(Beginning of MATERIAL PROVIDED)
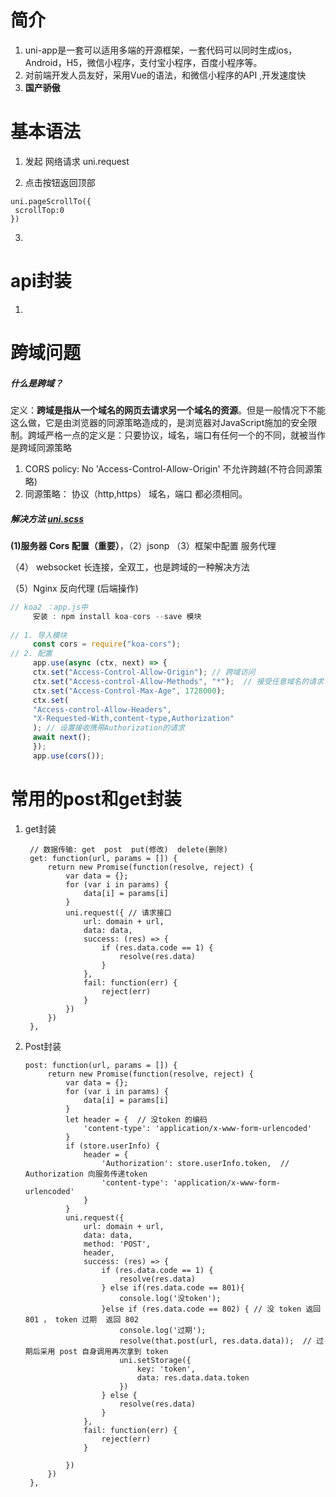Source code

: # 简介

1. uni-app是一套可以适用多端的开源框架，一套代码可以同时生成ios，Android，H5，微信小程序，支付宝小程序，百度小程序等。
2. 对前端开发人员友好，采用Vue的语法，和微信小程序的API ,开发速度快
3.  **国产骄傲**

# 基本语法

1. 发起 网络请求   uni.request 

2.  点击按钮返回顶部 

   ``` vue
   uni.pageScrollTo({
   	scrollTop:0
   })
   ```

3. 

# api封装

1. 

# 跨域问题

##### 什么是跨域？

​	定义：**跨域是指从一个域名的网页去请求另一个域名的资源**。但是一般情况下不能这么做，它是由浏览器的同源策略造成的，是浏览器对JavaScript施加的安全限制。跨域严格一点的定义是：只要协议，域名，端口有任何一个的不同，就被当作是跨域同源策略

1.  CORS policy: No 'Access-Control-Allow-Origin'  不允许跨越(不符合同源策略)
2. 同源策略： 协议（http,https） 域名，端口 都必须相同。

##### 解决方法   [uni.scss](F:\Hbuilder项目\Sale\uni.scss) 

 **(1)服务器 Cors 配置（重要）**，（2）jsonp （3）框架中配置 服务代理

（4） websocket 长连接，全双工，也是跨域的一种解决方法

（5）Nginx 反向代理   (后端操作)

``` js
// koa2 ：app.js中 
     安装 : npm install koa-cors --save 模块
	 
// 1. 导入模块
     const cors = require("koa-cors");
// 2. 配置
     app.use(async (ctx, next) => {
     ctx.set("Access-Control-Allow-Origin"); // 跨域访问
     ctx.set("Access-control-Allow-Methods", "*");  // 接受任意域名的请求
     ctx.set("Access-Control-Max-Age", 1728000);
     ctx.set(
     "Access-control-Allow-Headers",
     "X-Requested-With,content-type,Authorization"
     ); // 设置接收携带Authorization的请求
     await next();
     }); 
     app.use(cors());
```

# 常用的post和get封装

1. get封装

   ``` 
   	// 数据传输: get  post  put(修改)  delete(删除)
   	get: function(url, params = []) {
   		return new Promise(function(resolve, reject) {
   			var data = {};
   			for (var i in params) {
   				data[i] = params[i]
   			}
   			uni.request({ // 请求接口
   				url: domain + url,
   				data: data,
   				success: (res) => {
   					if (res.data.code == 1) {
   						resolve(res.data)
   					}
   				},
   				fail: function(err) {
   					reject(err)
   				}
   			})
   		})
   	},
   ```

2. Post封装

   ``` 
   post: function(url, params = []) {
   		return new Promise(function(resolve, reject) {
   			var data = {};
   			for (var i in params) {
   				data[i] = params[i]
   			}
   			let header = {  // 没token 的编码
   				'content-type': 'application/x-www-form-urlencoded'
   			}
   			if (store.userInfo) {
   				header = {
   					'Authorization': store.userInfo.token,  // Authorization 向服务传递token 
   					'content-type': 'application/x-www-form-urlencoded'
   				}
   			}
   			uni.request({
   				url: domain + url,
   				data: data,
   				method: 'POST',
   				header,
   				success: (res) => {
   					if (res.data.code == 1) {
   						resolve(res.data)
   					} else if(res.data.code == 801){
   						console.log('没token');
   					}else if (res.data.code == 802) { // 没 token 返回 801 ， token 过期  返回 802
   					    console.log('过期');
   						resolve(that.post(url, res.data.data));  // 过期后采用 post 自身调用再次拿到 token
   						uni.setStorage({
   							key: 'token',
   							data: res.data.data.token
   						})
   					} else {
   						resolve(res.data)
   					}
   				},
   				fail: function(err) {
   					reject(err)
   				}
   
   			})
   		})
   	},
   ```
(End of MATERIAL PROVIDED)
**WHAT TO PRODUCE:** Find the word "Origin" in the entries. Copy each line that holds it.

**WORKED SOLUTION:**
1.  CORS policy: No 'Access-Control-Allow-Origin'  不允许跨越(不符合同源策略)
     ctx.set("Access-Control-Allow-Origin"); // 跨域访问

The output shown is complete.